‘Never you mind, Mr Cockleboat; it is quite sufficient that I knew it. This is a proper sort of house to play hide-and-seek in, isn’t it?’
I was dispersing the table and chairs again with angry jerks as I spoke, fearful lest my attempted investigation of the occult mysteries should be discovered before I had removed its traces.
‘Still I can’t understand how you discovered that Mr Montmorency was myself, although naturally my night rehearsals must have disturbed you.

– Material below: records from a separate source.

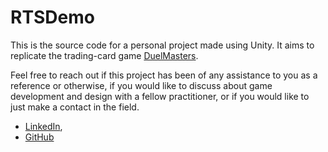 # RTSDemo
This is the source code for a personal project made using Unity. It aims to replicate the trading-card game [DuelMasters](https://en.wikipedia.org/wiki/Duel_Masters_Trading_Card_Game).

Feel free to reach out if this project has been of any assistance to you as a reference or otherwise, if you would like to discuss about game development and design with a fellow practitioner, or if you would like to just make a contact in the field.

- [LinkedIn](https://www.linkedin.com/in/jasfiq-rahman/),
- [GitHub](https://github.com/JasFreaq)
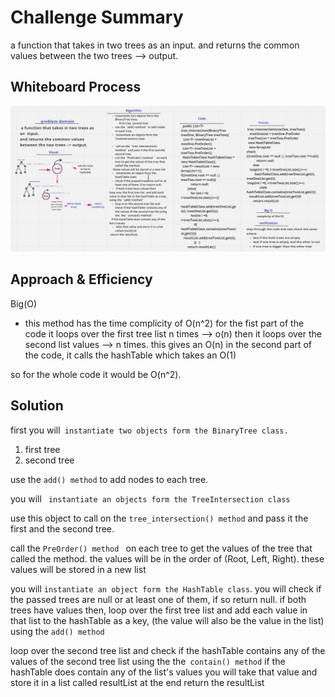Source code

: # Challenge Summary
 a function that takes in two trees as an  input.
and returns the common values between the two trees --> output. 

## Whiteboard Process
![](../assets/TreeIntersection.PNG)

## Approach & Efficiency
 Big(O)

 - this method has the time complicity of O(n^2)
 for the fist part of the code it loops over the first tree list  n times --> o(n)
 then it loops over the second list values --> n times. 
 this gives an O(n)
 in the second part of the code, it calls the hashTable which takes an O(1)

 so for the whole code it would be O(n^2). 


## Solution
first you will` instantiate two objects form the BinaryTree class.` 
1. first tree
2. second tree 

 use the `add() method` to add nodes to each tree.


you will ` instantiate an objects form the TreeIntersection class`

use this object to call on the `tree_intersection() method` and pass it the first and the second tree. 

call the `PreOrder() method `  on each tree to get the values of the tree that called the method. 
the values will be in the order of (Root, Left, Right). 
these values will be stored in a new list 

you will `instantiate an object form the HashTable class`.
you will check if the passed trees are null or at least one of them, if so return null. 
if both trees have values then, 
loop over the first tree list  and add each value in that list to the hashTable as a key, (the value will also be the value in the list) using the `add() method`   

loop over the second tree list and check if the hashTable contains any of the values of the second tree list using the  the` contain() method` 
if the hashTable does contain any of the  list's values
you will take that value and store it in a list called resultList
at the end return the resultList 



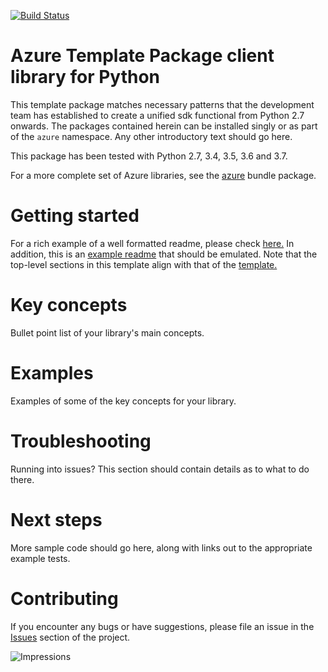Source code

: [![Build Status](https://dev.azure.com/azure-sdk/public/_apis/build/status/azure-sdk-for-python.client?branchName=master)](https://dev.azure.com/azure-sdk/public/_build/latest?definitionId=46?branchName=master)

# Azure Template Package client library for Python

This template package matches necessary patterns that the development team has established to create a unified sdk functional from Python 2.7 onwards. The packages contained herein can be installed singly or as part of the `azure` namespace. Any other introductory text should go here.

This package has been tested with Python 2.7, 3.4, 3.5, 3.6 and 3.7.

For a more complete set of Azure libraries, see the [azure](https://pypi.python.org/pypi/azure) bundle package.

# Getting started

For a rich example of a well formatted readme, please check [here.](https://github.com/Azure/azure-sdk/blob/master/docs/README-TEMPLATE.md) In addition, this is an [example readme](https://github.com/Azure/azure-sdk/blob/master/docs/README-Example.md) that should be emulated. Note that the top-level sections in this template align with that of the [template.](https://github.com/Azure/azure-sdk/blob/master/docs/README-TEMPLATE.md)

# Key concepts

Bullet point list of your library's main concepts.

# Examples

Examples of some of the key concepts for your library.

# Troubleshooting

Running into issues? This section should contain details as to what to do there.

# Next steps

More sample code should go here, along with links out to the appropriate example tests.

# Contributing

If you encounter any bugs or have suggestions, please file an issue in the [Issues](<https://github.com/Azure/azure-sdk-for-python/issues>) section of the project.

![Impressions](https://azure-sdk-impressions.azurewebsites.net/api/impressions/azure-sdk-for-python%2Fsdk%2Ftemplate%2Fazure-template%2FREADME.png)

But you told me you had no other lodgers,’ continued Julian Cockleboat reproachfully, to the Bizzeys.
‘And you said the same thing to me,’ I added, in similar tones.
‘Well, sir—well, Mr Montmorency, I’m very sorry it should have happened so,’ replied the landlord, turning from one to the other, ‘but it’s all my old woman’s fault, for I said to her—’
‘You did nothing of the sort,’ interrupted his better half; ‘for when I come to you and told you as a second gentleman wanted rooms here, it was you as said, “Let him have the little room upstairs, and no one will be ever the wiser if he takes his meals out of a day.”’
‘But we never thought—begging your pardon, Mr Montmorency—as you’d take such a liberty with the upper offices as to make noises in them as should disturb the whole house.’
‘Well, what was I to do?’ replied the young man, appealing to me. ‘They’ve given me three leading parts to get up at a fortnight’s notice, and if I don’t study them at night I have no chance of being ready in time.’
‘In fact,’ I said, oracularly, ‘you’ve been cheating each other all round. Mr Bizzey has cheated his employers by letting apartments to which he has no right; you have cheated the Bizzeys by using one which you never hired of them; and I have—’ ‘cheated myself,’ I might have added, but I stopped short and looked wise instead.